_Activity_: Exactly the lines from the opening of the records through the line containing "Créer une chaîne" should be copied, with both included.

_Excerpted records_:
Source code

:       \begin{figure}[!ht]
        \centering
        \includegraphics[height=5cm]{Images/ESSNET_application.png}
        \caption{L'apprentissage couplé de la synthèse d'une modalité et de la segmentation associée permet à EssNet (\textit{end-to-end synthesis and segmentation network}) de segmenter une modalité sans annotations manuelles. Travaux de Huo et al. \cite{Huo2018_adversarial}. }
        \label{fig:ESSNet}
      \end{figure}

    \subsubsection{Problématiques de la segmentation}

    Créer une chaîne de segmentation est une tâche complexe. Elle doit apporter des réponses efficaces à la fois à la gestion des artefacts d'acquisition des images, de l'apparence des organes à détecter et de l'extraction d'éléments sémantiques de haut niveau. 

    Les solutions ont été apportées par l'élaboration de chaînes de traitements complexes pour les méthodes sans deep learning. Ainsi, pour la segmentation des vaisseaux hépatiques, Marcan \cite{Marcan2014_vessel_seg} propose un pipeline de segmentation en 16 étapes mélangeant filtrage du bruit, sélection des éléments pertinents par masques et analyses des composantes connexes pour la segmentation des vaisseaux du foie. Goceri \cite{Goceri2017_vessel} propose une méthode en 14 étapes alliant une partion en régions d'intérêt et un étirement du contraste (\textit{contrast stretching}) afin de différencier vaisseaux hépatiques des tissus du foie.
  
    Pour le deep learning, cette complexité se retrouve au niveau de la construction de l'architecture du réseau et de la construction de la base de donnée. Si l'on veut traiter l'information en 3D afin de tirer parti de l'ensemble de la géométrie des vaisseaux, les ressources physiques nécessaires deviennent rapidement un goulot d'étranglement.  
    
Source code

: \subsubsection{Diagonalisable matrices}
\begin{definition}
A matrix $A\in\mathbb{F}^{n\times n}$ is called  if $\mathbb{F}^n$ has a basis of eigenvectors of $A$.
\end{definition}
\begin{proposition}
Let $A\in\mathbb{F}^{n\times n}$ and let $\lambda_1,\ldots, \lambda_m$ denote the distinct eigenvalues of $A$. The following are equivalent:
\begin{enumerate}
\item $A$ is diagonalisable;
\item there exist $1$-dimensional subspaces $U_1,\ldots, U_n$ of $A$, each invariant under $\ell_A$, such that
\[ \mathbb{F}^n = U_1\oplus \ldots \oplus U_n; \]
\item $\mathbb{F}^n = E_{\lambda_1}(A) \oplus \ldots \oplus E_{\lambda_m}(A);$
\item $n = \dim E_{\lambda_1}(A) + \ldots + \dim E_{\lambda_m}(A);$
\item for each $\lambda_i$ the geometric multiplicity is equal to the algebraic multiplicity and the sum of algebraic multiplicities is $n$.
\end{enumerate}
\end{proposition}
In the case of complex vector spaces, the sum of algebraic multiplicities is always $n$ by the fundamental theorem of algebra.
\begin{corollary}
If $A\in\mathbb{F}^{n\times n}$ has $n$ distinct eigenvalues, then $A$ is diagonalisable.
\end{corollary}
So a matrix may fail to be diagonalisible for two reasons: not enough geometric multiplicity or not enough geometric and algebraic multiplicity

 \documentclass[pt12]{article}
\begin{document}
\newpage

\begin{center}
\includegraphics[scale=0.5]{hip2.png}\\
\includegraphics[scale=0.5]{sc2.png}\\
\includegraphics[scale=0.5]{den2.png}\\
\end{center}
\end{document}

_Exercise result_:
Source code

:       \begin{figure}[!ht]
        \centering
        \includegraphics[height=5cm]{Images/ESSNET_application.png}
        \caption{L'apprentissage couplé de la synthèse d'une modalité et de la segmentation associée permet à EssNet (\textit{end-to-end synthesis and segmentation network}) de segmenter une modalité sans annotations manuelles. Travaux de Huo et al. \cite{Huo2018_adversarial}. }
        \label{fig:ESSNet}
      \end{figure}

    \subsubsection{Problématiques de la segmentation}

    Créer une chaîne de segmentation est une tâche complexe. Elle doit apporter des réponses efficaces à la fois à la gestion des artefacts d'acquisition des images, de l'apparence des organes à détecter et de l'extraction d'éléments sémantiques de haut niveau. 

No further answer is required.